ActiVis@CVPR26

Overview

Vision foundation models excel at encoding passive data, yet robots require physically-grounded reasoning about pose, dynamics, and affordances. This workshop bridges the gap between computer vision and robotics, moving beyond simple deployment to pioneer task-driven, co-designed perception-action loops. We aim to translate perceptual abstractions into actionable structures, closing the loop from pixels to torque for robust, real-world systems.

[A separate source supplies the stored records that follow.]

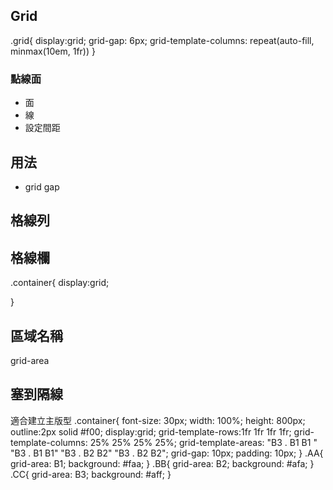 ## Grid
.grid{
    display:grid;
    grid-gap: 6px;
    grid-template-columns: repeat(auto-fill, minmax(10em, 1fr))
}
### 點線面

- 面
- 線
- 設定間距

## 用法

- grid gap
## 格線列

## 格線欄
.container{
    display:grid;

}

## 區域名稱
grid-area

## 塞到隔線
適合建立主版型
.container{
    font-size: 30px;
    width: 100%;
    height: 800px;
    outline:2px solid #f00;
    display:grid;
    grid-template-rows:1fr 1fr 1fr 1fr;
    grid-template-columns: 25% 25% 25% 25%;
    grid-template-areas:
    "B3 . B1 B1 "
    "B3 . B1 B1"
    "B3 . B2 B2"
    "B3 . B2 B2";
    grid-gap: 10px;
    padding: 10px;
}
.AA{ grid-area: B1;
    background: #faa;
}
.BB{ grid-area: B2;
background: #afa; 
}
.CC{ grid-area: B3; 
background: #aff;
}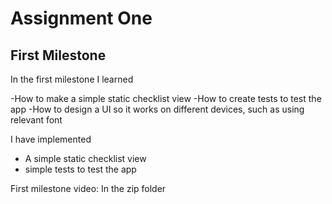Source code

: #  Assignment One

## First Milestone

In the first milestone I learned

-How to make a simple static checklist view
-How to create tests to test the app
-How to design a UI so it works on different devices, such as using relevant font

I have implemented
- A simple static checklist view
- simple tests to test the app

First milestone video:
In the zip folder
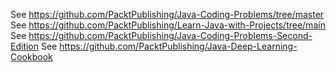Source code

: See https://github.com/PacktPublishing/Java-Coding-Problems/tree/master
See https://github.com/PacktPublishing/Learn-Java-with-Projects/tree/main
See https://github.com/PacktPublishing/Java-Coding-Problems-Second-Edition
See https://github.com/PacktPublishing/Java-Deep-Learning-Cookbook
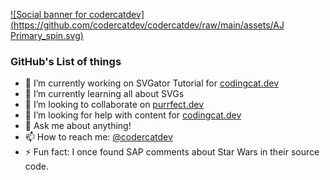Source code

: [![Social banner for codercatdev](https://github.com/codercatdev/codercatdev/raw/main/assets/AJ Primary_spin.svg)](https://alexpatterson.dev)

### GitHub's List of things

- 🔭 I’m currently working on SVGator Tutorial for [codingcat.dev](https://codingcat.dev)
- 🌱 I’m currently learning all about SVGs
- 👯 I’m looking to collaborate on [purrfect.dev](https://purrfect.dev)
- 🤔 I’m looking for help with content for [codingcat.dev](https://codingcat.dev)
- 💬 Ask me about anything!
- 📫 How to reach me: [@codercatdev](https://twitter.com/codercatdev)
- ⚡ Fun fact: I once found SAP comments about Star Wars in their source code.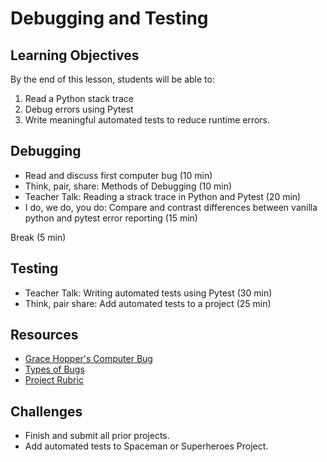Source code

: # Debugging and Testing

## Learning Objectives
By the end of this lesson, students will be able to:
1. Read a Python stack trace
1. Debug errors using Pytest
1. Write meaningful automated tests to reduce runtime errors.

## Debugging
- Read and discuss first computer bug (10 min)
- Think, pair, share: Methods of Debugging (10 min)
- Teacher Talk: Reading a strack trace in Python and Pytest (20 min)
- I do, we do, you do: Compare and contrast differences between vanilla python and pytest error reporting (15 min)

Break (5 min)

## Testing
- Teacher Talk: Writing automated tests using Pytest (30 min)
- Think, pair share: Add automated tests to a project (25 min)

## Resources
- [Grace Hopper's Computer Bug]
- [Types of Bugs]
- [Project Rubric]

## Challenges
- Finish and submit all prior projects.
- Add automated tests to Spaceman or Superheroes Project.

[Grace Hopper's Computer Bug]: https://www.wired.com/2013/12/googles-doodle-honors-grace-hopper-and-entomology/

[Types of Bugs]: http://www.openbookproject.net/thinkcs/python/english2e/app_a.html

[Project Rubric]: https://docs.google.com/document/d/19m8J8I5ZT66m5x1Q87yr6-CDg_jxBNCVd_a4fSq1xiw/preview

To achieve this, we foster a bidirectional dialogue: enabling vision researchers to incorporate robotic constraints into design, while empowering roboticists to effectively deploy advanced models. Specifically, this workshop focuses on three interactive dimensions and the corresponding stage-wise challenges essential for actionable visual perception.

Topics

Interactive Dimensions

What visual capability is needed for fully autonomous systems

How can the vision community contribute to general-purpose robotic systems

What data modality is critical for generalizable, robust robot control

Stage-Wise Challenges

Data

Dynamic logs with multi-modal feedback.
Teaching models about risk.
Physically accurate data for the "sim-to-real" gap.

Model

3D geometry and physical dynamics.
Differentiable cause-effect relationships.
Conditioned representations over passive observation.

Optimization

Safety and stability in the learning objective.
Downstream task success.
Model confidence for safe real-world deployment.

Evaluation

Closed-loop performance.
Reliability against environmental variability.
Physical task completion and safe interaction.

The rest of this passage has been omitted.